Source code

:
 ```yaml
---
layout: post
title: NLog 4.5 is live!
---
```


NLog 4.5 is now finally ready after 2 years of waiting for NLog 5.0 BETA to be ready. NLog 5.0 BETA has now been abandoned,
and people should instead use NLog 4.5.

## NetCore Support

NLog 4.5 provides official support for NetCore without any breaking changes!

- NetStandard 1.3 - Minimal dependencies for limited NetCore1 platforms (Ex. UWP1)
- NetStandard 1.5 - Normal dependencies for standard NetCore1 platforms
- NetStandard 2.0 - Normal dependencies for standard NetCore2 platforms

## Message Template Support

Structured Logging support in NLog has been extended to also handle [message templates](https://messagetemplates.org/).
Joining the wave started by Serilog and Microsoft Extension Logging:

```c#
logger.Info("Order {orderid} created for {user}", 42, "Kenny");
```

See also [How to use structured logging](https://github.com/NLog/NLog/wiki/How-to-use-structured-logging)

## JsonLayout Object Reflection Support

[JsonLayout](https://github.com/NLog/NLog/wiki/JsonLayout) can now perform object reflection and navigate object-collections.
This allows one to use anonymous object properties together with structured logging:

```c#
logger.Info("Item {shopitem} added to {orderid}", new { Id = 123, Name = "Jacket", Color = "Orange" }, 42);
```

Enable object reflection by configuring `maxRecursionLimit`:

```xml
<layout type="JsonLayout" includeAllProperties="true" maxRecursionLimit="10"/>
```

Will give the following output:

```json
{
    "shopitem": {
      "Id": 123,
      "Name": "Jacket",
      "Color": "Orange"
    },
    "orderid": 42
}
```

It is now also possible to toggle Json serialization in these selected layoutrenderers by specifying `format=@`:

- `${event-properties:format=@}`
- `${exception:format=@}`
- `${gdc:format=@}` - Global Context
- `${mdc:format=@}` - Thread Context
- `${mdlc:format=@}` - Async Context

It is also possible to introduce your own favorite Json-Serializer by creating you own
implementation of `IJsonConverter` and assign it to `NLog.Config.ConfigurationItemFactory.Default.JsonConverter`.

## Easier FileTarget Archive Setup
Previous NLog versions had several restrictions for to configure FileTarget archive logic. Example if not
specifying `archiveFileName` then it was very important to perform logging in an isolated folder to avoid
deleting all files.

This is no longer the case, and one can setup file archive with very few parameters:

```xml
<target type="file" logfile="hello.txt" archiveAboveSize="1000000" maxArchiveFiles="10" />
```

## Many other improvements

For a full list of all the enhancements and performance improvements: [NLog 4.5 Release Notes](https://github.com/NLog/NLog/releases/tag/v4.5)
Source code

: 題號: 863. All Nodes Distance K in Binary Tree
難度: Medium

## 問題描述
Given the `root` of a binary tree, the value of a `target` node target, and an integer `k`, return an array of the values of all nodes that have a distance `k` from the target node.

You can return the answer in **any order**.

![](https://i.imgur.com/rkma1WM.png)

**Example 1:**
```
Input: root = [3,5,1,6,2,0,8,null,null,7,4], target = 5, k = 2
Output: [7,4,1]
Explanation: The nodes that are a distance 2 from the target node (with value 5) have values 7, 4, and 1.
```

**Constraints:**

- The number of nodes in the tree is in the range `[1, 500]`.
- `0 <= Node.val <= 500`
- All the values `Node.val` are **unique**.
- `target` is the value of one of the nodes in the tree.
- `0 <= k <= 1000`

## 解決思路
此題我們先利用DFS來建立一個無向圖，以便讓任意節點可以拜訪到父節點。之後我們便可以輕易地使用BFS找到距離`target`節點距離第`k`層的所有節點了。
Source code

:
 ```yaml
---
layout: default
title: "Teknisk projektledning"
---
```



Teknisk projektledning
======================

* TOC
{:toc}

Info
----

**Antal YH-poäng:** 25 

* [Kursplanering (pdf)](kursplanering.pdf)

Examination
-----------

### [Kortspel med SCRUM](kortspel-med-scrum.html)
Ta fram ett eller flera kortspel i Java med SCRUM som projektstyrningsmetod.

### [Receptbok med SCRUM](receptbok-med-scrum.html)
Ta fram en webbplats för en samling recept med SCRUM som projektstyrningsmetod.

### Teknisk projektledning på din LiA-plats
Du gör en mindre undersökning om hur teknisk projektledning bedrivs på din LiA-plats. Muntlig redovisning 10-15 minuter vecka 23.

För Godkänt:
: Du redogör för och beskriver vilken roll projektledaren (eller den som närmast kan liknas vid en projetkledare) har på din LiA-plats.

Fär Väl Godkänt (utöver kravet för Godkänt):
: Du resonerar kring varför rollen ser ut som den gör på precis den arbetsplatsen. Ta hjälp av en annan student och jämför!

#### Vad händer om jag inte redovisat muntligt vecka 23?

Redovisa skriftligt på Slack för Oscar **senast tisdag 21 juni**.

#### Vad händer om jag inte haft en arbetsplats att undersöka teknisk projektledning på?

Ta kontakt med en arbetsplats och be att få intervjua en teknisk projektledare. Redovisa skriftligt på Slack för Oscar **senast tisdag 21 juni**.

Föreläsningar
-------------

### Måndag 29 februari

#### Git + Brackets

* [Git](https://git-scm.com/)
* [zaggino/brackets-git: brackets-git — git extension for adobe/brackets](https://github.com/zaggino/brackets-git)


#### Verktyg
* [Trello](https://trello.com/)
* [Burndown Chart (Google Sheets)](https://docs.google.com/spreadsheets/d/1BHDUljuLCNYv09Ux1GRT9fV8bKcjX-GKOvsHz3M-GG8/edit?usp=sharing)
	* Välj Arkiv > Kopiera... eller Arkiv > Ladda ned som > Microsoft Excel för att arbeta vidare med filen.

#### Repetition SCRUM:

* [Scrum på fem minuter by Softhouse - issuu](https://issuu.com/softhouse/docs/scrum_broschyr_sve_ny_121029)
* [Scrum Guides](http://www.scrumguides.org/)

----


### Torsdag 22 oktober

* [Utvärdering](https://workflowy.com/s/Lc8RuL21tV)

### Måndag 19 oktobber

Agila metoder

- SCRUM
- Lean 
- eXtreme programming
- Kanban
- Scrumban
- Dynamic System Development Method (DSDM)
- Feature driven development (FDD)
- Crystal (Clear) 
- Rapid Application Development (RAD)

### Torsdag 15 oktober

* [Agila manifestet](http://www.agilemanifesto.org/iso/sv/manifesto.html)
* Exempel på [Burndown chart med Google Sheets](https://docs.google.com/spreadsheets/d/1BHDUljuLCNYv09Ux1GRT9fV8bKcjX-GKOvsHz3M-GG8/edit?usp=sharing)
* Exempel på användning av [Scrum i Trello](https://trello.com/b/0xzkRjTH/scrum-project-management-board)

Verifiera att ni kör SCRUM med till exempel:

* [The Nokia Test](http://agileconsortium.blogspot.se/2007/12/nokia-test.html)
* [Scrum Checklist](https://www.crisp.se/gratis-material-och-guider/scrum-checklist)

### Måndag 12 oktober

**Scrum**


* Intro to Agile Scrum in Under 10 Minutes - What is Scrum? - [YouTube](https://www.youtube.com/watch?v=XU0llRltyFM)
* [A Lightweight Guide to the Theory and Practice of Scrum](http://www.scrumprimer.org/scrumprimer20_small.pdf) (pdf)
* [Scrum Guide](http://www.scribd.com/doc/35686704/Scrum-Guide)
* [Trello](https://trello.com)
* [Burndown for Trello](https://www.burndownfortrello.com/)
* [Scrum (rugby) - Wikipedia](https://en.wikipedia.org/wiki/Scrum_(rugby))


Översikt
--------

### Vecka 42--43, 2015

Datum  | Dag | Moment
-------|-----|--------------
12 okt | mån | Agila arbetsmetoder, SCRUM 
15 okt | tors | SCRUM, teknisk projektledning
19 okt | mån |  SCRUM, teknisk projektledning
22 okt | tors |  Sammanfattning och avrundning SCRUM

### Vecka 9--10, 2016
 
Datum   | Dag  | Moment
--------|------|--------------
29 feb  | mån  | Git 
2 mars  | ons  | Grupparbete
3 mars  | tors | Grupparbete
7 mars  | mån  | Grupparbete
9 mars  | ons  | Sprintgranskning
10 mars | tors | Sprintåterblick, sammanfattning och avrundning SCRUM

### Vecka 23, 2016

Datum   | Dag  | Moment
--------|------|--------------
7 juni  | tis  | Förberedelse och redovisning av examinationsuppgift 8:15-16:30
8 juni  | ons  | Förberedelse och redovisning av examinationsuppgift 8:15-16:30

◇ ◇ ◇ ◇ ◇ ◇ ◇

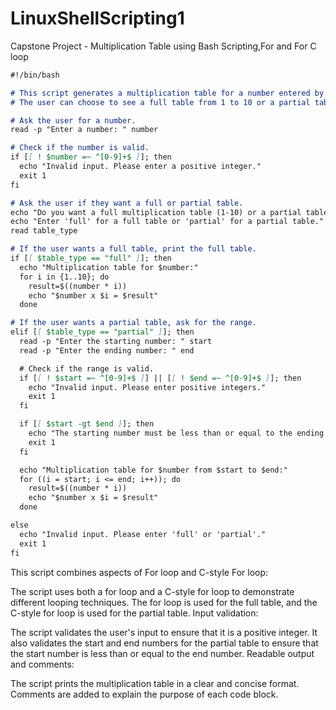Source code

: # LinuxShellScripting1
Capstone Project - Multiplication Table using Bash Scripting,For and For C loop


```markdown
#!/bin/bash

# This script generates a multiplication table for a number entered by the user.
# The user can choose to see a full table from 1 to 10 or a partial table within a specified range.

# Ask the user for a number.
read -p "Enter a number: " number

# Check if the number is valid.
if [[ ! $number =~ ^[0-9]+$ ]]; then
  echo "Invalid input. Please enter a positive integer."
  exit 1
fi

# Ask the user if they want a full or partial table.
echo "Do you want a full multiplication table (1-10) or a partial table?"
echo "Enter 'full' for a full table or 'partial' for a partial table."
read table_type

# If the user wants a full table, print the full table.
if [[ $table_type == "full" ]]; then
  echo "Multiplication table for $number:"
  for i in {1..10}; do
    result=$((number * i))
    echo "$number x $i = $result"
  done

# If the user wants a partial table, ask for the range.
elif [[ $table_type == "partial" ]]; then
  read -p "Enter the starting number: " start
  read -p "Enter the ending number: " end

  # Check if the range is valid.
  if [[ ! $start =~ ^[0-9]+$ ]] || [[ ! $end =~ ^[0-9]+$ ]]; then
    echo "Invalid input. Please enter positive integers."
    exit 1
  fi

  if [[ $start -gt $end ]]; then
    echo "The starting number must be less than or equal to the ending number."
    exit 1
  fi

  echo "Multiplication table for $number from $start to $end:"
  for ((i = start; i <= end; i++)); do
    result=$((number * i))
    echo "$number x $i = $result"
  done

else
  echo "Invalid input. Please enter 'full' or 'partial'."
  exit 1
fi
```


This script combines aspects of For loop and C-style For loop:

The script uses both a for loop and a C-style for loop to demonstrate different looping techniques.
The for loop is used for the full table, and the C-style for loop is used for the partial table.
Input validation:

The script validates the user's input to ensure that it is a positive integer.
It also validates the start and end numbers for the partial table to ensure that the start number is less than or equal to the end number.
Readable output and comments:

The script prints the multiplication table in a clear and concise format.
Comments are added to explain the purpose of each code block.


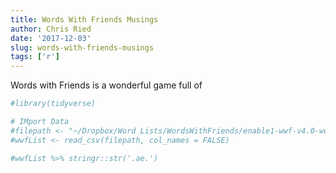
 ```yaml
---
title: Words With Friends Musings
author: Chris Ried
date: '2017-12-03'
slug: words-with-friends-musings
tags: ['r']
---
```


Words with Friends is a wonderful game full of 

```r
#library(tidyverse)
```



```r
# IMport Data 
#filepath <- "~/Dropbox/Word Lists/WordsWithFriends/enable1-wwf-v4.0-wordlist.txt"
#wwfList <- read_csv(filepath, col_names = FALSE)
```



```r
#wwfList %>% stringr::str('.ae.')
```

◇ ◇ ◇ ◇ ◇ ◇ ◇

## ACTION ITEM
After checking the entries, state how many lines contain "style", and write nothing but the number.

## EXERCISE RESPONSE
3